Hear the gospel of our Lord Jesus Christ according to Luke
Glory to you, O Lord

The birth of Jesus
2 In those days Caesar Augustus issued a decree that a census should be taken of the
entire Roman world.  2  (This was the first census that took place while Quirinius was governor
of Syria.)  3  And everyone went to their own town to register.
4  So Joseph also went up from the town of Nazareth in Galilee to Judea, to Bethlehem the
town of David, because he belonged to the house and line of David.  5  He went there to
register with Mary, who was pledged to be married to him and was expecting a child.  6  While
they were there, the time came for the baby to be born,  7  and she gave birth to her firstborn,
a son. She wrapped him in cloths and placed him in a manger, because there was no guest
room available for them.

This is the gospel of the Lord
Praise to you, O Christ

Before I start may we briefly pray:
Lord God Almighty, thank you that we have been able to come here this evening and
that we have the freedom and the health to do so. We remember those who do not
have those things. We ask that our time now may encourage us so that as we go out
from here into the darkness we may walk more surely in the knowledge and light of
what the birth of Jesus has given each one of us, and of what he calls us to do. For
your glory’s sake. Amen.

The birth of Jesus in Bethlehem near Jerusalem 2000 years ago is the turning point
in history both for us and for the world in which we live. And it has consequences.
That, at least, is the belief of those who seek to follow Jesus in community with
fellow believers. Together, the three passages we have read, the first from the
Jewish scriptures known as the Hebrew Bible, and the others from the Christian
scriptures known as the New Testament, help us to recognise this turning point and
to identify what the consequences are. They are not difficult to understand. While
they are challenging, what is far more important is that they are encouraging, and
that if we grapple with them and work with them we shall be transformed by the
renewal of our minds.
The three passages were written with nearly 800 years separating the earliest from
the last. The first from the book of Isaiah is prophecy. The second from a letter by St
Paul to the church in the small town of Colossae in what is today southern Turkey, is
theology. And the third, from, the gospel of Luke, is history. The truth of the history is
fundamental because without it the prophecy is not fulfilled and the theology - in
other words the discussion about God - is meaningless because it has no basis in
fact.
Isaiah's prophecy was written soon after 700 BC, at a time when the Jews of
Jerusalem were under severe threat from invasion by the as Assyrian empire. It was
a prophecy written by a Jew for Jews, and it predicted the birth of a child who would
do astonishing things for the Jewish people. The child would be appointed by God,
and he would direct the way in which the Jewish people would be governed, in an
everlasting Kingdom whose foundations were justice and righteousness. The child
would be called by four names pointing to different aspects of his character:
‘wonderful counsellor, mighty God, everlasting father, and Prince of peace.’ He
would carry out a royal programme of action. He would have divine power as a
warrior. He would be an enduring and compassionate provider and protector, and his
rule would bring wholeness and well-being to individuals and society. By the time
that Jesus was born, 700 years later, there was a belief right across the Jewish
nation that this child, whom Jews called the Lord's anointed, or the Messiah, would
come soon to liberate them from subjugation to the Romans, who had started to
impose very heavy burdens of taxation upon them. The census that we read about in
Luke was introduced by the Roman emperor Augustus as a means of registering
people for the taxes that were to pay for the costs of Roman occupation.
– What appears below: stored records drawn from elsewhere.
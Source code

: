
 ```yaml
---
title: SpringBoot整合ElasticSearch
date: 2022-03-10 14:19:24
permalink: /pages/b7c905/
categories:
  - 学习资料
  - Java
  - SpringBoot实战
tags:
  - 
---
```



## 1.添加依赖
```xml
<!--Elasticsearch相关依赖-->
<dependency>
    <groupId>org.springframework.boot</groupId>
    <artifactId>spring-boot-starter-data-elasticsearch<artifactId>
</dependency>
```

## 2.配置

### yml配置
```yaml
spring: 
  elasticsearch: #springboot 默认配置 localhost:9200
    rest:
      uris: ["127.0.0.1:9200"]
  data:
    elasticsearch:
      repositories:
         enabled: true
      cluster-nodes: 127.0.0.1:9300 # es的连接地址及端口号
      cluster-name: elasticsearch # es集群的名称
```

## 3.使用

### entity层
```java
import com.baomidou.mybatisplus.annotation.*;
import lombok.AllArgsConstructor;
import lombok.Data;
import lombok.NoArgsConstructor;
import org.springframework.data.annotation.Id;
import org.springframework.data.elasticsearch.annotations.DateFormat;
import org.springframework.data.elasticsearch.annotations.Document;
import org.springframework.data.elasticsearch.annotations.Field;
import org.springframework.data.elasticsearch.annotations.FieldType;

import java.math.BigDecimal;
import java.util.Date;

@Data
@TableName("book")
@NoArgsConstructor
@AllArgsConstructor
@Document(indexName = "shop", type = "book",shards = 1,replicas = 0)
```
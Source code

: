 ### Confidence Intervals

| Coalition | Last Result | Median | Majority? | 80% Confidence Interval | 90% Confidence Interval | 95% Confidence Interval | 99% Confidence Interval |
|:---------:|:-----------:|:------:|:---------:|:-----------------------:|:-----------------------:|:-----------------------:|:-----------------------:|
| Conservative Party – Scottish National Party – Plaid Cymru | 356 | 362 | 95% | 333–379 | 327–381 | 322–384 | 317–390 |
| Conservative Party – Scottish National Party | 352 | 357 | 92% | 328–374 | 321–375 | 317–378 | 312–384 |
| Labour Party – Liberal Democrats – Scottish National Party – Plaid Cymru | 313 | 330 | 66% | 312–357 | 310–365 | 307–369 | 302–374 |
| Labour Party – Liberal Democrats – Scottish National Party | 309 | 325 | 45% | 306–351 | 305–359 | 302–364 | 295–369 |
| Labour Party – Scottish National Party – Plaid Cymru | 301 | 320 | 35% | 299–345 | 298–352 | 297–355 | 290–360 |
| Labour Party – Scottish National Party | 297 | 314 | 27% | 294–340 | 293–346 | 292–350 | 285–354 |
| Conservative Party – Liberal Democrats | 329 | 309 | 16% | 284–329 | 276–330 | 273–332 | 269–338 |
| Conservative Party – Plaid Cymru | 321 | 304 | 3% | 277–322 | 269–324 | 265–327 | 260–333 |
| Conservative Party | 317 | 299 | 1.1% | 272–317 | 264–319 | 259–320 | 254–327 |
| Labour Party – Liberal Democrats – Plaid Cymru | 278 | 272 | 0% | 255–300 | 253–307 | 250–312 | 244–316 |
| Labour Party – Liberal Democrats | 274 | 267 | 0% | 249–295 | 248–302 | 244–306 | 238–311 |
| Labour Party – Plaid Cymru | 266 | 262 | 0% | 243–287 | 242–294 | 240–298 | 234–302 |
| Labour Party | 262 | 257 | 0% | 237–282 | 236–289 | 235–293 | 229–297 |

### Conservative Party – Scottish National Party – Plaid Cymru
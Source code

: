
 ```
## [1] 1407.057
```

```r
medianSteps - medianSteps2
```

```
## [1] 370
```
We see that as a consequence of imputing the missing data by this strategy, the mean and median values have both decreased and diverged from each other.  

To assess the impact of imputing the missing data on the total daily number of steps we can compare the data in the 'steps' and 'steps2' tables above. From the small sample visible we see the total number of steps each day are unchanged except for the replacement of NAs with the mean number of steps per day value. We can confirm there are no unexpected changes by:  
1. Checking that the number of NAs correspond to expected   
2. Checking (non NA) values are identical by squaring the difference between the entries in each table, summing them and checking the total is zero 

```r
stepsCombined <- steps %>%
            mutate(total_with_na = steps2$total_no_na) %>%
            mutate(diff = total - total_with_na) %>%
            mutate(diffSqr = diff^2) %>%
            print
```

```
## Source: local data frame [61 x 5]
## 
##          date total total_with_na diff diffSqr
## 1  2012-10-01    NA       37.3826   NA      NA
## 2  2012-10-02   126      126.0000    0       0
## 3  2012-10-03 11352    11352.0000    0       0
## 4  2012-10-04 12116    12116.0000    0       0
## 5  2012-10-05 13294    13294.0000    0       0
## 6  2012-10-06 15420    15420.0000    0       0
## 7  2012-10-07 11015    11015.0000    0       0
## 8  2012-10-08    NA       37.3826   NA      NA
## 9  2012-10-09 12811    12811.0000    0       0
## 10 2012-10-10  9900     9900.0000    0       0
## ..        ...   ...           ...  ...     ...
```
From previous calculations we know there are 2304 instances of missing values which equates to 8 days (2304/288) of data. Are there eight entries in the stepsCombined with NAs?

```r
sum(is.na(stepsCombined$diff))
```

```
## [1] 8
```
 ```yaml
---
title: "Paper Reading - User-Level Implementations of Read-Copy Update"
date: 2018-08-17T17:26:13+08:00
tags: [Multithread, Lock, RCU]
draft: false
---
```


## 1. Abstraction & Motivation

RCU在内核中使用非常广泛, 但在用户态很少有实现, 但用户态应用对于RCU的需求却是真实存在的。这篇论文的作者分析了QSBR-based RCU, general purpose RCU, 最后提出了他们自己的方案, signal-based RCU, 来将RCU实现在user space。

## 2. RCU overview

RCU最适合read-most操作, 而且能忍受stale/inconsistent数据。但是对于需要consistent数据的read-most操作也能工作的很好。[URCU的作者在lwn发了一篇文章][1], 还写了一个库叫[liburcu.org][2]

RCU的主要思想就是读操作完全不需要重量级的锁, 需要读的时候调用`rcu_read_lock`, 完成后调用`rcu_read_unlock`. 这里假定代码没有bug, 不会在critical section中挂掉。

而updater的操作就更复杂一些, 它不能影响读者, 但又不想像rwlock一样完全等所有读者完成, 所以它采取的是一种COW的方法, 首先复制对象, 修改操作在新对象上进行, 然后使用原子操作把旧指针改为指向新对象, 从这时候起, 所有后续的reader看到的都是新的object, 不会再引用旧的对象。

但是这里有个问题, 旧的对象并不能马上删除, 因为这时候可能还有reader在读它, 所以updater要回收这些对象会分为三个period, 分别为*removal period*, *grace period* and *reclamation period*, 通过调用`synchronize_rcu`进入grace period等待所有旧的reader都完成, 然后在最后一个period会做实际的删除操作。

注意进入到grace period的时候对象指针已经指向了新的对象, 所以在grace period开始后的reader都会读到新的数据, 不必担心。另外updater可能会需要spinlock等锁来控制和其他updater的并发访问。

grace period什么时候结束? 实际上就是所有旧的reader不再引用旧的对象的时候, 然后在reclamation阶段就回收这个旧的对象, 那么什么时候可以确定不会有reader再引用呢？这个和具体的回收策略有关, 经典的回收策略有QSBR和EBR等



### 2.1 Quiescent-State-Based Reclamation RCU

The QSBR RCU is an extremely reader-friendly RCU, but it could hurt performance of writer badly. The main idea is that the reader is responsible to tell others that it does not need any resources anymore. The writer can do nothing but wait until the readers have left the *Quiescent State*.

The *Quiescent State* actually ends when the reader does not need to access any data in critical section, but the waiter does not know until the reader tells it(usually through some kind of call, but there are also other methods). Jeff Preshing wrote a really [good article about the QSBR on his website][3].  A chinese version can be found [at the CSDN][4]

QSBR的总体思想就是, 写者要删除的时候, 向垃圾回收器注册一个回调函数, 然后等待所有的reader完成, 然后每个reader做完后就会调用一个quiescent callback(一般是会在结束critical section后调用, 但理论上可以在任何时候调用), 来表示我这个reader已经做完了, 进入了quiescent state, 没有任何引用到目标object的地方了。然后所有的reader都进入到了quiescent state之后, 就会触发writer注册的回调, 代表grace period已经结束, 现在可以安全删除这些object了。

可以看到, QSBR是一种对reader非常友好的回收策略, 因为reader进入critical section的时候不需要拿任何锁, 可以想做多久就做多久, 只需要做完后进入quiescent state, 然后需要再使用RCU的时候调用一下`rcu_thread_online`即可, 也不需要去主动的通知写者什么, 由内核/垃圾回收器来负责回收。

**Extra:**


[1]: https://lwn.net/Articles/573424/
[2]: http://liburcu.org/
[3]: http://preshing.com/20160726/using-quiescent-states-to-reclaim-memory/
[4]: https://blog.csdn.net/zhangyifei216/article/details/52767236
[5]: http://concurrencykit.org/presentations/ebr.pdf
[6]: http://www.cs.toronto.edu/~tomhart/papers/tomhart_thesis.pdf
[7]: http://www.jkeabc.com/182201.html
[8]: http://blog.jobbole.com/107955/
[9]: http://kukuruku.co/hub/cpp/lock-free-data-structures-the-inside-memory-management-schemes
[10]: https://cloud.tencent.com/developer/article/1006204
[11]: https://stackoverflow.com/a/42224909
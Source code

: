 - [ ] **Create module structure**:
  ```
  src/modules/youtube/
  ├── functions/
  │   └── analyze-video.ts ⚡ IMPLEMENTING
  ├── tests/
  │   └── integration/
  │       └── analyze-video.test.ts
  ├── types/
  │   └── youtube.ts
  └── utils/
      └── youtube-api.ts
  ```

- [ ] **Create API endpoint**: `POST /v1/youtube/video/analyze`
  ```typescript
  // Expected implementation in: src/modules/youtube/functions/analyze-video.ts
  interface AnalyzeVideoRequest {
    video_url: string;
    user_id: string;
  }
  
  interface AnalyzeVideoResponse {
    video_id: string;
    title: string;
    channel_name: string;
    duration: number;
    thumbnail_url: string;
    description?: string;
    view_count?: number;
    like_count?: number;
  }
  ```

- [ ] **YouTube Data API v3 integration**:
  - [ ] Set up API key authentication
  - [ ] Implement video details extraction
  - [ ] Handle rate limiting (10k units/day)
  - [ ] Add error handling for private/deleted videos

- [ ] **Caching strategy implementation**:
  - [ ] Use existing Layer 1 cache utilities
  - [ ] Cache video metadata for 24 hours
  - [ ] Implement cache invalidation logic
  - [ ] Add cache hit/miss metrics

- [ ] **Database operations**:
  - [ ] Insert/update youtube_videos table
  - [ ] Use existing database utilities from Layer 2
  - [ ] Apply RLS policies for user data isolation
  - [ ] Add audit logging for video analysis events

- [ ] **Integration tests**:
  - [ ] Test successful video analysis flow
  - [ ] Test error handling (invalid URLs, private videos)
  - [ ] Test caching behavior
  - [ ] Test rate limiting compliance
The word Messiah in Hebrew is translated into Greek as christos, which in turn is
translated into English as Christ. Our second passage, Paul's letter to the
Colossians, can be dated to sometime before 60 AD, just over 25 years after the
death and resurrection of Jesus, and again was written by a Jew but this time not
only for Jews but also for the non-Jews or Gentiles with them at Colossae in the
community there known in Paul’s Greek as an ecclesia – the word we translate as
church. The passage sets out Paul's understanding of who Jesus was and continues
to be. First of all, the image of the invisible God in whom lives all the fullness of God.
Second the creator of all things in heaven and on earth: they are created by Jesus
and they are created for Jesus, and in him all things hold together. Third, he is the
head of the community of all those who follow him, the ecclesia or church. Fourth, he
is the first born among the dead. This is a reference to the resurrection of Jesus
which shows the power of God over death and means also that we too shall be
raised from the dead. In other words, death is destroyed, and the destruction of
death corrects our human horizons. Because if death is destroyed then there is
resurrection, and if there is resurrection then there is judgement in another world.
This life is not all there is. This enables us to be reconciled with God, made perfect
and without blemish in God’s sight. So God’s power over death, shown by the
resurrection, confirms the truth of Jesus’ teaching
and that he was who he said he was: the Son of God who is one with the Father.
Which brings us to Luke and his description of the census, the journey of Joseph and
Mary to Bethlehem, and the birth of the child in the Manger who grew up to become
not just a Liberator but to regain the place he had since before time began. Luke
wrote his gospel - good news - probably in the late 70s or 80s, some 20 years after
Paul’s letter to the Colossians. Luke was not a Jew but a gentile and although he
was a companion of Paul and lived alongside Jews, he wrote his gospel for both
gentiles and Jews, making use of material he found in the earlier gospels of Matthew
and Mark and adding further material of his own. That process of reading, reviewing
and expanding which Luke carried out on Matthew and Mark was repeated by John
in relation to Matthew, Mark and Luke. John’s gospel was the last to be written; and
the fact that it contains no more about the birth of Jesus shows that John thought
nothing needed adding to the facts that Luke described. And so in Matthew, Mark,
Luke and John we have four separate accounts or biographies of Jesus by people
who were either eyewitnesses of Jesus (in the case of Matthew and John) or who
got their information from eyewitnesses and Jesus’ human family (in the case of
Mark and Luke). No other figure in the whole of the ancient world was written about
in the same way, and it gives us confidence that the description by Luke of Jesus’
birth is, in all essentials, accurate. [That is what we have come here tonight to listen
to and celebrate.]

But there are some more words about Jesus’ birth, which were recorded by John in
his gospel and which were spoken by Jesus himself to the Roman prefect of Judea,
Pontius Pilate, who was about to order his crucifixion. The words were these: ‘For
this reason I was born, and for this I came into the world, to testify to the truth.
Everyone on the side of truth listens to me.’ (Jn 18.37) What did Jesus mean by
truth? The Jews of Jesus’ day understood truth as being an attribute of Israel’s God,
and it was not one that figured much if at all amongst other people's gods. But for the
Jews, truth was not simply a matter of not telling lies; it was about moral truth and
integrity. Truth was something to be done and lived in. Yet Jesus takes the concept
even deeper. He told his disciples: ’I am the way, the truth and the life. No-one
comes to the Father except through me.’ Jesus was saying here that truth at its
deepest level was to be found in himself, in what he taught and in how he lived. The
essence of his teaching was that his followers should love God and love their
neighbours as themselves. The essence of his living was to bring compassion
forgiveness and healing to all those who sought him. Love and compassion for
others are therefore an essential part of truth, and this gives us the clearest of
insights into Jesus’ birth and its relationship with suffering.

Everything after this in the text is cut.